Dr. Weeks’ Comment: More than two decades ago, I subscribed to The Journal of Irreproducible Results which, by publishing outlandish (and irreproducible) papers in a scientific manner, targeted “hypocrisy, arrogance, and ostentatious sesquipedalian circumlocution”. My favorite JIR paper described the “anti-depressant” effect noted by staff at an inpatient gero-psychiatriy ward at Dartmouth when an elderly, senile gentleman with a libido and playful spirit both exceeding his capacity for judgment, began “goosing” elderly women on the ward. His groping the ladies had the quite remarkable effect of raising the mood and reducing “clinical depression” on the ward. This, of course, constituted an irreproducible result which nonetheless was worth of publication in the JIR.
Now we learn that most publications in uber-respected peer-reviewed scientific journals are also…. get this…..irreproducible! You hear me correctly. Irreproducible! Why is this shocking? Because the sine qua non of science is that it embraces a methodology which allows for confirmation and reproducible findings. If the findings are not reproducible – the very same findings which dictate how billions of dollars are spent in the name of health care – then logic suggests some degree of both the following to be true: 1) the paper which was published was based upon fraudulent science or 2) the methodology was sloppy. In either case, this is an all-hands-on-deck”, 5- bell alarm which the NIH and all government funding sources must attend to. That is, if they are committed to serving science and not simply marketing agents for Big Pharma.

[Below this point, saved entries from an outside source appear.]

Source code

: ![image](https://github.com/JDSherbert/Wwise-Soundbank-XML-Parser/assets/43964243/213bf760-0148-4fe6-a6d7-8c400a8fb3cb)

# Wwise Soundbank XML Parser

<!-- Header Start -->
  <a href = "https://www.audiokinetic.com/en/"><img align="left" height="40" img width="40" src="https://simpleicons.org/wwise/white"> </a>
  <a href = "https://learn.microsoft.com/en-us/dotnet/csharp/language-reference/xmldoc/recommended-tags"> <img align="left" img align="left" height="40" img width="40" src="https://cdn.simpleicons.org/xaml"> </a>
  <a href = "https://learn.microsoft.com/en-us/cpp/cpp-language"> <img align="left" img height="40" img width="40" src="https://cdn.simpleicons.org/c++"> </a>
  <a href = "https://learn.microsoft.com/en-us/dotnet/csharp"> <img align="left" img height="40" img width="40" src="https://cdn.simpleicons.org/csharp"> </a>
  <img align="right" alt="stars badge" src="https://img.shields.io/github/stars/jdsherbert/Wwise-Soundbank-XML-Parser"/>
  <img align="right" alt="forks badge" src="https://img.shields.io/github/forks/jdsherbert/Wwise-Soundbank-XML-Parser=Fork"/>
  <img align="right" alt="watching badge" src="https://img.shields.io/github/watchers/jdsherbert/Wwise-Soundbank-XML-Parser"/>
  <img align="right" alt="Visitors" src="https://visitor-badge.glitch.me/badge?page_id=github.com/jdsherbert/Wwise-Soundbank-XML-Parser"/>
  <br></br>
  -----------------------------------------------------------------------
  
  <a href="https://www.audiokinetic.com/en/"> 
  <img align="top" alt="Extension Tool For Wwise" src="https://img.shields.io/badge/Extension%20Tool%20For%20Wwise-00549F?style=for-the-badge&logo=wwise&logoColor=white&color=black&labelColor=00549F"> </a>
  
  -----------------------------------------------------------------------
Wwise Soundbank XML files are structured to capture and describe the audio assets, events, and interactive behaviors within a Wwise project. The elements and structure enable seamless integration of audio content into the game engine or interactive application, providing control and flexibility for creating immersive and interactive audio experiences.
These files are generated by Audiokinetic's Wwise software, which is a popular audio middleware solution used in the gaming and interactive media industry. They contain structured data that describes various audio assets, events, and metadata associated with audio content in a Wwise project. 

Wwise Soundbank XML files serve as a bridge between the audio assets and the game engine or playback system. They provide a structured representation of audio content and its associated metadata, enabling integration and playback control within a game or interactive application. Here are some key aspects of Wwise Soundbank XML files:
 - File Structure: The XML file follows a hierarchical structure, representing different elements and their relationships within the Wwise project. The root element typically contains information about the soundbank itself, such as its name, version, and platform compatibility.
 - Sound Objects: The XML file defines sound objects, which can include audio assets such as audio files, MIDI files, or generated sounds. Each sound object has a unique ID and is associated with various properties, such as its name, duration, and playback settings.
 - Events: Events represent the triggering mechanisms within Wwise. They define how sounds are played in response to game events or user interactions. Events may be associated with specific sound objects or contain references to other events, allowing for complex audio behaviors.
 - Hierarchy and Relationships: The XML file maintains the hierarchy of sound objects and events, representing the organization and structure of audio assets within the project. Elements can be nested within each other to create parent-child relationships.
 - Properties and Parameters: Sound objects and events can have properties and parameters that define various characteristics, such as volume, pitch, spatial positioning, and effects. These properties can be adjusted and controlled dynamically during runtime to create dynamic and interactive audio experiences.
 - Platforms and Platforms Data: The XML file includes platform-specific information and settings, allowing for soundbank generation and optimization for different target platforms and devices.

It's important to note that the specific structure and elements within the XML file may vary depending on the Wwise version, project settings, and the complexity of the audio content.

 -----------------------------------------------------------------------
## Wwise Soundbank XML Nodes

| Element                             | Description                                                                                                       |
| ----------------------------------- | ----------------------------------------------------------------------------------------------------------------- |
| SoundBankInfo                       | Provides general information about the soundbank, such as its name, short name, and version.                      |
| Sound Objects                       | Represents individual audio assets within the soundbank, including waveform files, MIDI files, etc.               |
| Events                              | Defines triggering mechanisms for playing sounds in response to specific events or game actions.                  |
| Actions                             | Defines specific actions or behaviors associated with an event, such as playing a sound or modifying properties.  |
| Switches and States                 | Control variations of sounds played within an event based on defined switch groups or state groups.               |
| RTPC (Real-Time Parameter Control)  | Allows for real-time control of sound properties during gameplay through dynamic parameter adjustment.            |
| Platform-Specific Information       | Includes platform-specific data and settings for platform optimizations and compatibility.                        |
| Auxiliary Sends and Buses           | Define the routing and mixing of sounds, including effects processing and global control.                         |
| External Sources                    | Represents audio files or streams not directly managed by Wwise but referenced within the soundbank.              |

Here is a summary of the problem:
“…The recent questions raised about the reproducibility of biological and medical research findings is forcing scientists to embark on a soul-searching mission. It is likely that this journey will shake up many long-held beliefs. But this reappraisal will ultimately lead to a more rigorous and reliable science..”
Here is the paper which describes the problem.
(Thanks to Dimitri for sharing this with me!)
SUNDAY, SEP 1, 2013 07:30 AM PDT
Cancer research in crisis: Are the drugs we count on based on bad science?
A paper finding that important experiments can’t be reproduced suggests new drugs could be based on bad science
The cancer researchers Glenn Begley and Lee Ellis made a rather remarkable claim last year. In a commentary that analyzed the dearth of efficacious novel cancer therapies, they revealed that scientists at the biotechnology company Amgen were unable to replicate the vast majority of published pre-clinical research studies. Only 6 out of 53 landmark cancer studies could be replicated, a dismal success rate of 11%! The Amgen researchers had deliberately chosen highly innovative cancer research papers, hoping that these would form the scientific basis for future cancer therapies that they could develop. It should not come as a surprise that progress in developing new cancer treatments is so sluggish. New clinical treatments are often based on innovative scientific concepts derived from pre-clinical laboratory research. However, if the pre-clinical scientific experiments cannot be replicated, it would be folly to expect that clinical treatments based on these questionable scientific concepts would succeed.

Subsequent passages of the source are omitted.